Launch Series (Part 11)

Launching any initiative requires both external and internal launches. Perhaps the most difficult launches are those made internally. It would seem that these would be the simplest, right? Surely these people who are a part of your company will want to embrace the new initiatives and will immediately see the benefit. For every reason that the internal launch should be the easiest, the same reasons make it tougher.

Factor: They know you and should know that you only want the best for all.

Challenge: They also know your track record and have a tendency to put emphasis on things that either did not work as planned or were more difficult to accomplish than originally advertised. Initiatives that were a success, unless brought to top of mind, are often forgotten.

Factor: They work for the company which is the source of their livelihood. Wouldn’t they want something that has the potential for a positive impact?

Challenge: They usually do not want anything to disrupt what they are doing. Change is never seen as a convenience even if there is the promise of simpler, faster, more efficient and even financially rewarding. If the cost benefit is not obvious they can be your biggest roadblock by stalling.

Factor: It makes the company stronger, more progressive or more competitive.

Challenge: Company strength does not necessarily convert to personal strength, positional power or status. It is important to work on the ego factor here if you really want buy in.

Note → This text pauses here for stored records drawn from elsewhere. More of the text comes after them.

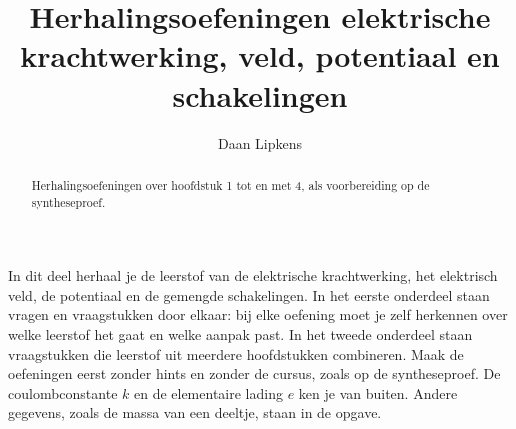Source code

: \documentclass{ximera}
\title{Herhalingsoefeningen elektrische krachtwerking, veld, potentiaal en schakelingen}
\author{Daan Lipkens}
\begin{document}
\begin{abstract}
    Herhalingsoefeningen over hoofdstuk 1 tot en met 4, als voorbereiding op de syntheseproef.
\end{abstract}
\maketitle

In dit deel herhaal je de leerstof van de elektrische krachtwerking, het elektrisch veld, de potentiaal en de gemengde schakelingen. In het eerste onderdeel staan vragen en vraagstukken door elkaar: bij elke oefening moet je zelf herkennen over welke leerstof het gaat en welke aanpak past. In het tweede onderdeel staan vraagstukken die leerstof uit meerdere hoofdstukken combineren. Maak de oefeningen eerst zonder hints en zonder de cursus, zoals op de syntheseproef. De coulombconstante $k$ en de elementaire lading $e$ ken je van buiten. Andere gegevens, zoals de massa van een deeltje, staan in de opgave.
\end{document}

Factor: Everything is in place and all lights are green. We have done all of the work, now we just need to make it happen.

Challenge: If they feel like it is being done to them rather than with them, there is a tendency to sit back and be a spectator rather than be actively involved. You cannot have a personal buy in if they have nothing to do with it.

Factor: You have great ideas and can spin those into initiatives that can make a difference.

Challenge: Being a thinker is far different than being a leader and innovator. If you readily come up with ways to create change but there is no engine, plan or buy-in to drive it, it will soon fade as another great idea.

It all boils down to several issues that are all related.

  • Change: Unless people see change as making something better, especially as it relates to them, the status quo will always be more comfortable.
  • Benefit: Global and personal benefits must be easy to see and be desirable. Without benefit, initiatives are often seen as mechanical.
  • Status: Even though a person may say that status is not important, how your initiative reflects on the person, those they touch and your company will be important. Status drives desire to realize the benefit and suffer change. No one does something to be less than they have been before.

The old radio station still plays WII FM – What’s in it for me!